Similar demands for bread and social justice were frequently raised during the 4,000 strikes, sit-ins and other collective actions involving millions of workers since 1998, after the Egyptian government seriously began implementing the privatization program it agreed to in 1991. The program reduced public sector employment and promoted early retirement to make enterprises more attractive to private investors.
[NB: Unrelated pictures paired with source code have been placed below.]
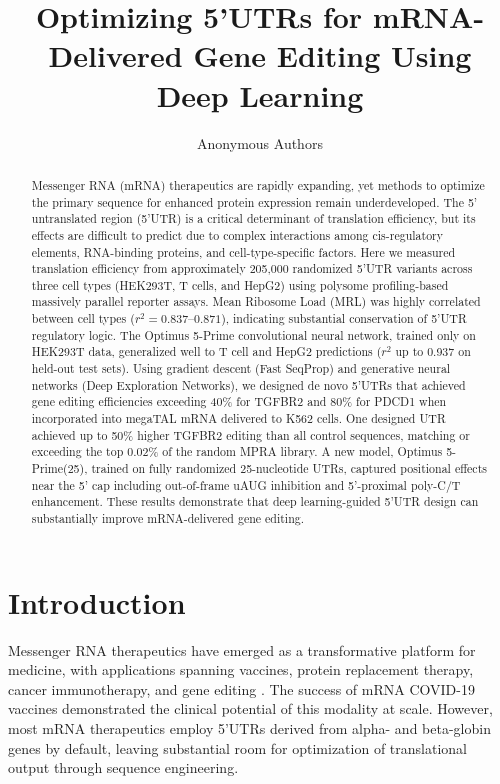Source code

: \documentclass[12pt]{article}
\title{Optimizing 5'UTRs for mRNA-Delivered Gene Editing Using Deep Learning}
\author{Anonymous Authors}
\date{}
\begin{document}
\maketitle

\begin{abstract}
Messenger RNA (mRNA) therapeutics are rapidly expanding, yet methods to optimize the primary sequence for enhanced protein expression remain underdeveloped. The 5' untranslated region (5'UTR) is a critical determinant of translation efficiency, but its effects are difficult to predict due to complex interactions among cis-regulatory elements, RNA-binding proteins, and cell-type-specific factors. Here we measured translation efficiency from approximately 205,000 randomized 5'UTR variants across three cell types (HEK293T, T cells, and HepG2) using polysome profiling-based massively parallel reporter assays. Mean Ribosome Load (MRL) was highly correlated between cell types ($r^2 = 0.837$--$0.871$), indicating substantial conservation of 5'UTR regulatory logic. The Optimus 5-Prime convolutional neural network, trained only on HEK293T data, generalized well to T cell and HepG2 predictions ($r^2$ up to 0.937 on held-out test sets). Using gradient descent (Fast SeqProp) and generative neural networks (Deep Exploration Networks), we designed de novo 5'UTRs that achieved gene editing efficiencies exceeding 40\% for TGFBR2 and 80\% for PDCD1 when incorporated into megaTAL mRNA delivered to K562 cells. One designed UTR achieved up to 50\% higher TGFBR2 editing than all control sequences, matching or exceeding the top 0.02\% of the random MPRA library. A new model, Optimus 5-Prime(25), trained on fully randomized 25-nucleotide UTRs, captured positional effects near the 5' cap including out-of-frame uAUG inhibition and 5'-proximal poly-C/T enhancement. These results demonstrate that deep learning-guided 5'UTR design can substantially improve mRNA-delivered gene editing.
\end{abstract}

\section{Introduction}

Messenger RNA therapeutics have emerged as a transformative platform for medicine, with applications spanning vaccines, protein replacement therapy, cancer immunotherapy, and gene editing \citep{sahin2014mrna, polack2020safety}. The success of mRNA COVID-19 vaccines demonstrated the clinical potential of this modality at scale. However, most mRNA therapeutics employ 5'UTRs derived from alpha- and beta-globin genes by default, leaving substantial room for optimization of translational output through sequence engineering.
\end{document}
Buyers sometimes carried out mass dismissals, although this was nominally illegal. “There is continuity between those strikes and the 2011 revolution,” said Khaled al-Khamissi, author of the bestselling novel Taxi.
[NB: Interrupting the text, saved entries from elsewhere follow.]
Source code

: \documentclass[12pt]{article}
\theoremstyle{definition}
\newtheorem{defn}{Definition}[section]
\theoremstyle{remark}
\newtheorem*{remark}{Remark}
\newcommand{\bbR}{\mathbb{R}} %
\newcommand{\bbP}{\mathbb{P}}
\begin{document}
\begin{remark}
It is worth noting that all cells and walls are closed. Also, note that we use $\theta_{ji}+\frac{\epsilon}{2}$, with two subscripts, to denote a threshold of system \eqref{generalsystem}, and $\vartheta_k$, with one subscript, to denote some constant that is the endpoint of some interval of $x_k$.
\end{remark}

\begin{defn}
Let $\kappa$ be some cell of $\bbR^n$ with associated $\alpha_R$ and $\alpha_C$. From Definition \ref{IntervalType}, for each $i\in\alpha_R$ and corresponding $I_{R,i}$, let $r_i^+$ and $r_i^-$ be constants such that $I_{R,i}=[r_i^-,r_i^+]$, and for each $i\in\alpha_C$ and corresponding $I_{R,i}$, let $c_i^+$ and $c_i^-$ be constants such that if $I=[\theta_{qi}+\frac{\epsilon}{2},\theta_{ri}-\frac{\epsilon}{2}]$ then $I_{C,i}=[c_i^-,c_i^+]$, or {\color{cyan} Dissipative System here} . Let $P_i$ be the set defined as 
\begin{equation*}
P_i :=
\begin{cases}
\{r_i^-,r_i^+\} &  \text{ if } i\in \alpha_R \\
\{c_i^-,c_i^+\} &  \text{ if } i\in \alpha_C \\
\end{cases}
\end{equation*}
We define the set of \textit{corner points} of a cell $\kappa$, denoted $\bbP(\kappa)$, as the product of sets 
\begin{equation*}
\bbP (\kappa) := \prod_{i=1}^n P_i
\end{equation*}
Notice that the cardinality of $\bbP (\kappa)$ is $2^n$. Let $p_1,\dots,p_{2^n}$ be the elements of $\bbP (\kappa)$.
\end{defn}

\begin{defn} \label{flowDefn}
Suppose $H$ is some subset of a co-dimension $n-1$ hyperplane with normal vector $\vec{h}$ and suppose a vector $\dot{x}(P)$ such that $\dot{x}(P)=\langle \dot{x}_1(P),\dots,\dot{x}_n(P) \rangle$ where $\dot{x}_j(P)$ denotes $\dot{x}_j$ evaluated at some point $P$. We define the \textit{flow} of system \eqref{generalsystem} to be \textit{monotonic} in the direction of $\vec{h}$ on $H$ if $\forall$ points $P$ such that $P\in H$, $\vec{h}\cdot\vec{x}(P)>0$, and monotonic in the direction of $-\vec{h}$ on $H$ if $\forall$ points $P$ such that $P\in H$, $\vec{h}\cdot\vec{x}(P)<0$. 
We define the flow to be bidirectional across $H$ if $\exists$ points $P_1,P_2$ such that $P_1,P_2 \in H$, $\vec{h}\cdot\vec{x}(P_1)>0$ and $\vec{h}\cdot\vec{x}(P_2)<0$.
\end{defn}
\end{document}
Kamal Abbas, general coordinator of the Center for Trade Union and Workers Services, agrees: “It was a revolution against poverty and tyranny and for freedom and social justice.” Abbas and others established the CTUWS in 1990, after he was fired for leading a strike at the Egyptian Iron and Steel Company.
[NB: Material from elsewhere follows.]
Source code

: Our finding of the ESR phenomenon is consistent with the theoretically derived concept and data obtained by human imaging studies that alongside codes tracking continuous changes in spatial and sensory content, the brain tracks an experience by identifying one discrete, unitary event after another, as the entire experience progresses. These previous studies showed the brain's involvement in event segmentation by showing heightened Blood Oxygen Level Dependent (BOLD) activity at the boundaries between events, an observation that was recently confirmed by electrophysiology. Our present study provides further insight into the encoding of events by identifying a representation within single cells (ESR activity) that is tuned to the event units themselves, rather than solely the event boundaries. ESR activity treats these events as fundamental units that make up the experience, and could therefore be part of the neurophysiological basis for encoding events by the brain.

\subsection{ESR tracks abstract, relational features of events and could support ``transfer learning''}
In contrast, Ahmad Maher, a 30-year-old engineer and a leader of the April 6 Youth Movement, a key player in the Tahrir Square uprising, claimed, “The workers did not play a role in the revolution. They were far removed from it.” Maher’s inability to perceive the role of workers is only partly attributable to class prejudice. After 2000 there were two largely parallel movements, of workers and the urban middle class. Only a handful of journalists and committed leftists maintained regular contact between them. The workers’ movement was far larger and more sustained, but workers had no national leadership or unified program. They rarely made direct demands for democracy or regime change, as middle-class activists did after the Kifaya (Enough!) movement burst on the scene in late 2004. Only in late June of this year did the April 6 Youth Movement begin to embrace key economic demands of the workers.
The conflicting assessments of Khamissi and Abbas, on the one hand, and Maher, on the other, reflect a continuing battle over the narrative and political import not only of the revolution in Egypt but of the insurgent movements throughout the Arab world. Are they simply rebellions demanding dignity and democracy? Or are they also movements for social justice?
The global neoliberal capitalist model was test-driven in Chile after the 1973 coup against democratically elected socialist President Salvador Allende. Subsequently the International Monetary Fund and the World Bank began installing the model throughout the global South. Just as elsewhere, there was popular resistance in the Middle East and North Africa.
Egypt led the way. Nationwide riots against IMF-inspired cuts in subsidies on basic consumer goods in 1977 compelled the government to restore the subsidies, but they were reduced stealthily over the next thirty years. In response, workers launched strike waves in the mid-1980s and early ’90s. Labor protests have proliferated since 1998. In Tunisia the General Federation of Labor called a general strike in 1978, and there was widespread anti-IMF rioting in Tunisia in 1984. There were strikes by Moroccan workers and students in 1981, riots in poor areas of Casablanca in 1990 and protests over increases in the price of bread in 2008 that forced the Moroccan government to back down. There were food riots in Jordan in 1989. Algerians erupted in rage when the government voluntarily adopted an IMF-style economic program in 1988.